Start of THE DATA
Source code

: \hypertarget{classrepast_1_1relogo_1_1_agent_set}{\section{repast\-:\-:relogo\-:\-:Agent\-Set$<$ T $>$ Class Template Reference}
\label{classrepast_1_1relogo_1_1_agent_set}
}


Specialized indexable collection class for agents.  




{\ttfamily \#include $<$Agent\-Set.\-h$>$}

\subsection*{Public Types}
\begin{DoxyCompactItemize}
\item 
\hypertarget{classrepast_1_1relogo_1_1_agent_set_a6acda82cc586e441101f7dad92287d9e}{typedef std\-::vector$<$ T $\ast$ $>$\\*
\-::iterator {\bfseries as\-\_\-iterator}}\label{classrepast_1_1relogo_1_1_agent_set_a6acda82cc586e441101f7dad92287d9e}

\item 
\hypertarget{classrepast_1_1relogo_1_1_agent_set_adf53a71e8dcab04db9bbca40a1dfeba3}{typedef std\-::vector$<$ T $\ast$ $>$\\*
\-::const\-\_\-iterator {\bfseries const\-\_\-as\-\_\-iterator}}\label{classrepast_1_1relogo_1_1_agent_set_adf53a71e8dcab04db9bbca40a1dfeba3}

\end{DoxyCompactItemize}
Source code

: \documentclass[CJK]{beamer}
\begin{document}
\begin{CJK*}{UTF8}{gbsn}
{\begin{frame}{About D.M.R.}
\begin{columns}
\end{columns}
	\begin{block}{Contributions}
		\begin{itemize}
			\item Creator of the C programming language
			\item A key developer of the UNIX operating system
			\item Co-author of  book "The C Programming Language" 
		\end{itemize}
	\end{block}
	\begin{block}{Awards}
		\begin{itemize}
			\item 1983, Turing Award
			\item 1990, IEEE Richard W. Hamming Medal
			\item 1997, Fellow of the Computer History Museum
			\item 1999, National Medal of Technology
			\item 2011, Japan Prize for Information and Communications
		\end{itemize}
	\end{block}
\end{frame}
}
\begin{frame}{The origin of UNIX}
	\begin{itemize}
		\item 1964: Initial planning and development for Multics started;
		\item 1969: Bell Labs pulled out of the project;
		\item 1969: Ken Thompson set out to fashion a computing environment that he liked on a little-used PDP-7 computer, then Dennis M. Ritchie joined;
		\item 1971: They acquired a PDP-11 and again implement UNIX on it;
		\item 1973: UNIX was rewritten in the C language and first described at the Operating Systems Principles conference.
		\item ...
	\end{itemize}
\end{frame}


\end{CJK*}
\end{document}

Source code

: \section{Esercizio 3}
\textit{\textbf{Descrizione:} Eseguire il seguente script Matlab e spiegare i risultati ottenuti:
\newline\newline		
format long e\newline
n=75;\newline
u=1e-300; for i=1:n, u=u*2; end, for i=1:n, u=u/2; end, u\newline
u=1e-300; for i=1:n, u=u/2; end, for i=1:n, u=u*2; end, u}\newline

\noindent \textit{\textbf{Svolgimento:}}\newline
End of THE DATA
— TASK —
Show all lines above holding "vector".

— SOLUTION BELOW —
\hypertarget{classrepast_1_1relogo_1_1_agent_set_a6acda82cc586e441101f7dad92287d9e}{typedef std\-::vector$<$ T $\ast$ $>$\\*
\hypertarget{classrepast_1_1relogo_1_1_agent_set_adf53a71e8dcab04db9bbca40a1dfeba3}{typedef std\-::vector$<$ T $\ast$ $>$\\*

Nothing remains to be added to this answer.